Restate word for word the lines in the listing below, starting at the line containing "- [[04.01.2025]]" and ending at the line containing "without modification, are", both included; leave out the rest.
○ ○ ○ ○ ○ ○ ○
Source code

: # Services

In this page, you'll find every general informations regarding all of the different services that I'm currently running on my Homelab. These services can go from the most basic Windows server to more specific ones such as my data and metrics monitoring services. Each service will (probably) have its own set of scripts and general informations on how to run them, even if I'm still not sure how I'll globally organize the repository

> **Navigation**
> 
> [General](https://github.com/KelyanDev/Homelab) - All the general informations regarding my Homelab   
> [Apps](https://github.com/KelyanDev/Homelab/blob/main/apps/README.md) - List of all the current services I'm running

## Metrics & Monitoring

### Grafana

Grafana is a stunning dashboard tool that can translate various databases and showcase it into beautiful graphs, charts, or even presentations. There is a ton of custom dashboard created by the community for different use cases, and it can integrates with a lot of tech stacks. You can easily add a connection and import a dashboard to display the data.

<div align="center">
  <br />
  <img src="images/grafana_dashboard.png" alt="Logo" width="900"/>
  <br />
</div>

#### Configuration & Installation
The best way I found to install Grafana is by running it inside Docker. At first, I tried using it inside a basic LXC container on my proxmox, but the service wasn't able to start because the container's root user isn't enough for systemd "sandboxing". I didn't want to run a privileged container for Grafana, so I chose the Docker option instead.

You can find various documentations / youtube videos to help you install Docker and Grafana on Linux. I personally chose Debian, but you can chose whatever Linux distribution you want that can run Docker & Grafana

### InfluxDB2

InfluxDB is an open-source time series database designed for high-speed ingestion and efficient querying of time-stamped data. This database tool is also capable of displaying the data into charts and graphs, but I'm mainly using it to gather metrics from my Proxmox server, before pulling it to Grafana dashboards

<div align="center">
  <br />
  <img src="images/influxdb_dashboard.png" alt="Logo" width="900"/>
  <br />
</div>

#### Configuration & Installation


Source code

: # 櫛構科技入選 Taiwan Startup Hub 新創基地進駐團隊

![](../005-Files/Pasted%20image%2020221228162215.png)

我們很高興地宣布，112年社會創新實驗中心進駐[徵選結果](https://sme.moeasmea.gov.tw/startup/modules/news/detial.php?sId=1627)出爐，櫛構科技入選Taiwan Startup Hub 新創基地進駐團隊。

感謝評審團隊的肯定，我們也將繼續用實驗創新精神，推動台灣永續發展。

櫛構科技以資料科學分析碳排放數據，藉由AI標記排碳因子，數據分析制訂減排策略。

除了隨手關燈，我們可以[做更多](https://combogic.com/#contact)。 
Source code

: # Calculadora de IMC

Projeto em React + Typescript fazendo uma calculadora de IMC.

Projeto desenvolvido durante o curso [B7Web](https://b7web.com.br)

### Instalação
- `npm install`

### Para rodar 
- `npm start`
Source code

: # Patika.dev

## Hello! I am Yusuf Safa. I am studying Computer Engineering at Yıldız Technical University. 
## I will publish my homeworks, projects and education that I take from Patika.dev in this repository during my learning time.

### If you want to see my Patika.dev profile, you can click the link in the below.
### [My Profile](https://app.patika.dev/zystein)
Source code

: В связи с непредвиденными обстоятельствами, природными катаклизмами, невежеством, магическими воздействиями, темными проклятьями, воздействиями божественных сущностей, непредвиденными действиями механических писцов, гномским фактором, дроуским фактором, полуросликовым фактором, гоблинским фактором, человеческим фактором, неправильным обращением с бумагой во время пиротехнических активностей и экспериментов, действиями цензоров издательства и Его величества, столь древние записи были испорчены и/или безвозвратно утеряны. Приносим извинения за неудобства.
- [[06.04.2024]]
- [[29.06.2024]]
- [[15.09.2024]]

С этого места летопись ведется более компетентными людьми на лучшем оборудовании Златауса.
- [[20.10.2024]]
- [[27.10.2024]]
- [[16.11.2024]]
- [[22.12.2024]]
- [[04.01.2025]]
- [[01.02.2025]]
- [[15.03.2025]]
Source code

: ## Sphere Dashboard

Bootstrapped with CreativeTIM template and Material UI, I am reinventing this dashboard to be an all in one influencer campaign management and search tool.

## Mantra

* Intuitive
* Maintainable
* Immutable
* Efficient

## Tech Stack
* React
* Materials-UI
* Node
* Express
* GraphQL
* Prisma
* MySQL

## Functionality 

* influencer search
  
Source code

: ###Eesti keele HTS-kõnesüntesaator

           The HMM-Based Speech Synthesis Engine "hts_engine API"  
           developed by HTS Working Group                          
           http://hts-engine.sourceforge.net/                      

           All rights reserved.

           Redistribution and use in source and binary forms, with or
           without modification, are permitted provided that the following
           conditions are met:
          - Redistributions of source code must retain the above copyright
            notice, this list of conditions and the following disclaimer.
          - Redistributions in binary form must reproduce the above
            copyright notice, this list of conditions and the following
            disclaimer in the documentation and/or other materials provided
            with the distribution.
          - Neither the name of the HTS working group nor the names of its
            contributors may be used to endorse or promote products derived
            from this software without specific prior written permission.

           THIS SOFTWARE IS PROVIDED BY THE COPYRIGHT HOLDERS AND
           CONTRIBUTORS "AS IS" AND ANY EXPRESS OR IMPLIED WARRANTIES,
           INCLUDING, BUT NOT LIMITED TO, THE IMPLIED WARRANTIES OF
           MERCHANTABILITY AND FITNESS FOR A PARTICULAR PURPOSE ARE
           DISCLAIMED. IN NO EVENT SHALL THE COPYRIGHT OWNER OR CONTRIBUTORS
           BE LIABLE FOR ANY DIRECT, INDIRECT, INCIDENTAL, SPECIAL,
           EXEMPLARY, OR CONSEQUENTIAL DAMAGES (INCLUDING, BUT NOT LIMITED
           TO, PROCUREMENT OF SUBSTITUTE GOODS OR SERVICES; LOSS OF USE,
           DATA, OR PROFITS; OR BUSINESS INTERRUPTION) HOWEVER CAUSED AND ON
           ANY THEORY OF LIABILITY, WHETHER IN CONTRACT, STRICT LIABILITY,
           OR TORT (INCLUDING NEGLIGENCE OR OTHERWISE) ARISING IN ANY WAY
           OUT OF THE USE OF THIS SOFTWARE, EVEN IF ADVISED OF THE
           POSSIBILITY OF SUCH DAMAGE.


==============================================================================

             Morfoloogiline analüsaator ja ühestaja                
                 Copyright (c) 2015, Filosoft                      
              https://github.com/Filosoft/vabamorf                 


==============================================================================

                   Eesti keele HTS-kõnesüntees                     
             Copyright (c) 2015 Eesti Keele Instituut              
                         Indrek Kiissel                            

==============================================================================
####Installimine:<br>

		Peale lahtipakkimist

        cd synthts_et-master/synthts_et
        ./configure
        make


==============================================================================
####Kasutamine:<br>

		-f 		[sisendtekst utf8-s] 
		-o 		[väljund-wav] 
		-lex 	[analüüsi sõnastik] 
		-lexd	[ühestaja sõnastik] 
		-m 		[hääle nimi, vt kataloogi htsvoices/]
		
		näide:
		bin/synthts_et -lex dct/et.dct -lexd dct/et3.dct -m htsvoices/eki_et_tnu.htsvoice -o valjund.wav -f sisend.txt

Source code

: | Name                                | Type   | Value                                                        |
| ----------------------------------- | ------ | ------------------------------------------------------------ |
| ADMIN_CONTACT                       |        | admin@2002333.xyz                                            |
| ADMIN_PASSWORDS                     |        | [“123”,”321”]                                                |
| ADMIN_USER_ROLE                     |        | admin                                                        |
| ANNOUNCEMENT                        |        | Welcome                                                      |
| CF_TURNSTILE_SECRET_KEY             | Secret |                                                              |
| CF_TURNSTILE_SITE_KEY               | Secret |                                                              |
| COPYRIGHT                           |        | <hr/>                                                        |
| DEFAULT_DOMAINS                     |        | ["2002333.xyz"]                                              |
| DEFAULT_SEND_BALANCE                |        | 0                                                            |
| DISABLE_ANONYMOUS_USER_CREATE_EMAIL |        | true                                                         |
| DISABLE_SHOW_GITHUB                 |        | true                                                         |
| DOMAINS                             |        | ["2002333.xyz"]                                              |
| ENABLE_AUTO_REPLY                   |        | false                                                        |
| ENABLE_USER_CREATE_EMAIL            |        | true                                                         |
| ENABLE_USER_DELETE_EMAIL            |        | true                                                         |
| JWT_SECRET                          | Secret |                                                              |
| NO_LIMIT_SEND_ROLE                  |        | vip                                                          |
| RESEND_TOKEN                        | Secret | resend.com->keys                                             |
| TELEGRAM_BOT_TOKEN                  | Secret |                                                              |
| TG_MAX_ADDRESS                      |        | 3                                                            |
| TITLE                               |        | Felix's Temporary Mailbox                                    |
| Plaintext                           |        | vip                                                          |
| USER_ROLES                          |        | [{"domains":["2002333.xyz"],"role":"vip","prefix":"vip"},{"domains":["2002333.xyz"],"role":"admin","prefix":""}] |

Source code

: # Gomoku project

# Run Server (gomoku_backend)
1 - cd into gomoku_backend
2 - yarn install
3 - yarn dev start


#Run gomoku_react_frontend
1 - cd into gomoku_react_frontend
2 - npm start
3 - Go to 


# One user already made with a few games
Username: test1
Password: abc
○ ○ ○ ○ ○ ○ ○
EXERCISE SOLUTION
- [[04.01.2025]]
- [[01.02.2025]]
- [[15.03.2025]]
Source code

: ## Sphere Dashboard

Bootstrapped with CreativeTIM template and Material UI, I am reinventing this dashboard to be an all in one influencer campaign management and search tool.

## Mantra

* Intuitive
* Maintainable
* Immutable
* Efficient

## Tech Stack
* React
* Materials-UI
* Node
* Express
* GraphQL
* Prisma
* MySQL

## Functionality 

* influencer search
  
Source code

: ###Eesti keele HTS-kõnesüntesaator

           The HMM-Based Speech Synthesis Engine "hts_engine API"  
           developed by HTS Working Group                          
           http://hts-engine.sourceforge.net/                      

           All rights reserved.

           Redistribution and use in source and binary forms, with or
           without modification, are permitted provided that the following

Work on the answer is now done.